Loosely speaking, a diacritic mark is a sign such as an accent (e.g. acute accent ´) attached to a character (such as letter e) to create a new character (such as é). Most diacritics are placed above a letter.

Often a diacritic mark indicates some change in the pronunciation as compared with the base letter. However, the rules for this are language-dependent, and sometimes they imply no phonetic difference. This means that e.g. the definition of "diacritic" in WWWebster is somewhat misleading when it says: "indicating a phonetic value different from that given the unmarked or otherwise marked element". J. C. Wells has written a survey of the use of diacritics in some languages: Orthographic diacritics and multilingual computing.

Quite often a keyboard has no separate key for a letter with a diacritic, even if the keyboard is capable of sending such a character (i.e. the code of a letter with a diacritic). It might be possible to compose such a character using auxiliary "composition keys". Depending on the software in use and the intended data format, it might also be possible to use some "escape" notation to denote the character.

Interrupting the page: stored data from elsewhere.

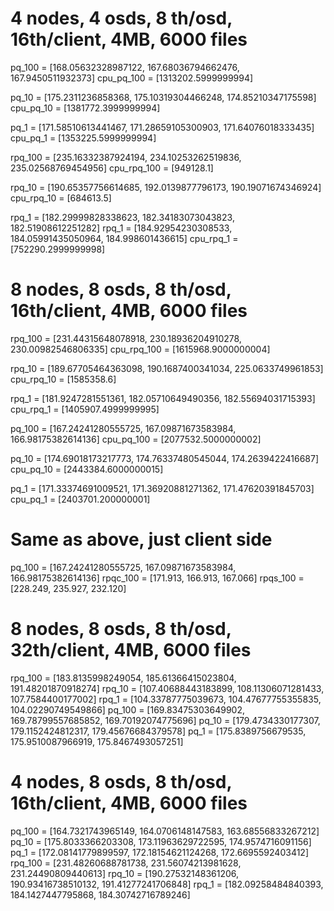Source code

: # 4 nodes, 4 osds, 8 th/osd, 16th/client, 4MB, 6000 files
pq_100 =  [168.05632328987122, 167.68036794662476, 167.9450511932373]
cpu_pq_100 = [1313202.5999999994]

pq_10 =  [175.2311236858368, 175.10319304466248, 174.85210347175598]
cpu_pq_10 = [1381772.3999999994]

pq_1 =  [171.58510613441467, 171.28659105300903, 171.64076018333435]
cpu_pq_1 = [1353225.5999999994]

rpq_100 =  [235.16332387924194, 234.10253262519836, 235.02568769454956]
cpu_rpq_100 = [949128.1]

rpq_10 =  [190.65357756614685, 192.0139877796173, 190.19071674346924]
cpu_rpq_10 = [684613.5]

rpq_1 =  [182.29999828338623, 182.34183073043823, 182.51908612251282]
rpq_1 =  [184.92954230308533, 184.05991435050964, 184.998601436615]
cpu_rpq_1 = [752290.2999999998]

# 8 nodes, 8 osds, 8 th/osd, 16th/client, 4MB, 6000 files
rpq_100 =  [231.44315648078918, 230.18936204910278, 230.00982546806335]
cpu_rpq_100 = [1615968.9000000004]

rpq_10 =  [189.67705464363098, 190.1687400341034, 225.0633749961853]
cpu_rpq_10 = [1585358.6]

rpq_1 =  [181.9247281551361, 182.05710649490356, 182.55694031715393]
cpu_rpq_1 = [1405907.4999999995]

pq_100 =  [167.24241280555725, 167.09871673583984, 166.98175382614136]
cpu_pq_100 = [2077532.5000000002]

pq_10 =  [174.69018173217773, 174.76337480545044, 174.2639422416687]
cpu_pq_10 = [2443384.6000000015]

pq_1 =  [171.33374691009521, 171.36920881271362, 171.47620391845703]
cpu_pq_1 = [2403701.200000001]

# Same as above, just client side
pq_100 =  [167.24241280555725, 167.09871673583984, 166.98175382614136]
rpqc_100 = [171.913, 166.913, 167.066]
rpqs_100 = [228.249, 235.927, 232.120] 

# 8 nodes, 8 osds, 8 th/osd, 32th/client, 4MB, 6000 files
rpq_100 =  [183.8135998249054, 185.61366415023804, 191.48201870918274]
rpq_10 =  [107.40688443183899, 108.11306071281433, 107.7584400177002]
rpq_1 =  [104.33787775039673, 104.47677755355835, 104.02290749549866]
pq_100 =  [169.83475303649902, 169.78799557685852, 169.70192074775696]
pq_10 =  [179.4734330177307, 179.1152424812317, 179.45676684379578]
pq_1 =  [175.8389756679535, 175.9510087966919, 175.8467493057251]

# 4 nodes, 8 osds, 8 th/osd, 16th/client, 4MB, 6000 files
pq_100 =  [164.7321743965149, 164.0706148147583, 163.68556833267212]
pq_10 =  [175.8033366203308, 173.11963629722595, 174.9574716091156]
pq_1 =  [172.08141779899597, 172.18154621124268, 172.6695592403412]
rpq_100 =  [231.48260688781738, 231.56074213981628, 231.24490809440613]
rpq_10 =  [190.27532148361206, 190.93416738510132, 191.41277241706848]
rpq_1 =  [182.09258484840393, 184.1427447795868, 184.30742716789246]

Various approaches to enabling the use of letters with diacritics have been suggested and tried in different systems and standards:

In ASCII, there are some characters which have both a primary use and a secondary meaning as a diacritic. The idea was that the secondary meaning applies when the character is preceded or followed by the ASCII backspace control code (BS, FE₀, control-H, code 8). Thus, for example, letter "e" followed by backspace followed by apostrophe (') would mean letter "e" with acute accent (é). This method has not been implemented and used widely, and it should be considered as very obsolete. However, similar methods are still sometimes used e.g. when one needs to simulate accented letters in pure US-ASCII: one just types "e'" and expects the reader or a program to take it as presenting "é". The following table summarizes how some ASCII characters were meant to have dual use:

dec	oct	hex	ASCII primary name	secondary use
34	42	22	quotation mark (")	diaeresis (¨)
39	47	27	apostotrophe (')	acute accent (´)
44	54	2C	comma (,)	cedilla (¸)
94	136	5E	upward arrow head	circumflex accent (^)
126	176	7E	overline	tilde (~)

In various National variants of ASCII (as well as in some other character sets), letters with diacritics were introduced into various code positions. For example, in some national variants "é" might appear in the code position occupied by right square bracket (]) in US-ASCII, whereas in some other it might replace grave accent (`). Obviously, this caused problems in contexts where one would have needed the replaced characters as well. Naturally, the repertoire of added characters was selected according to the needs of particular languages. These methods are still in use, although their importance is decreasing.
In ISO Latin 1, a number of letters with diacritics appear as separate characters in their own code positions. Practically speaking, the repertoire of such characters covers those characters used in national variants of ASCII.
In Unicode, the approach in ISO Latin 1 is applied more widely, introducing a large number of letters with diacritics. In addition to that, a general mechanism for expressing such letters is defined. Unlike the ASCII approach described above, it uses a special class of characters, "nonspacing diacritics". For example, in Unicode one can use "é" as a character of its own as in ISO Latin 1 (and with the same code position). But alternatively one could present is as a combination of two printable characters, normal letter "e" and combining acute accent (U+0301). This way, one could present a very large number of letters with diacritics. However, this approach is generally not supported yet.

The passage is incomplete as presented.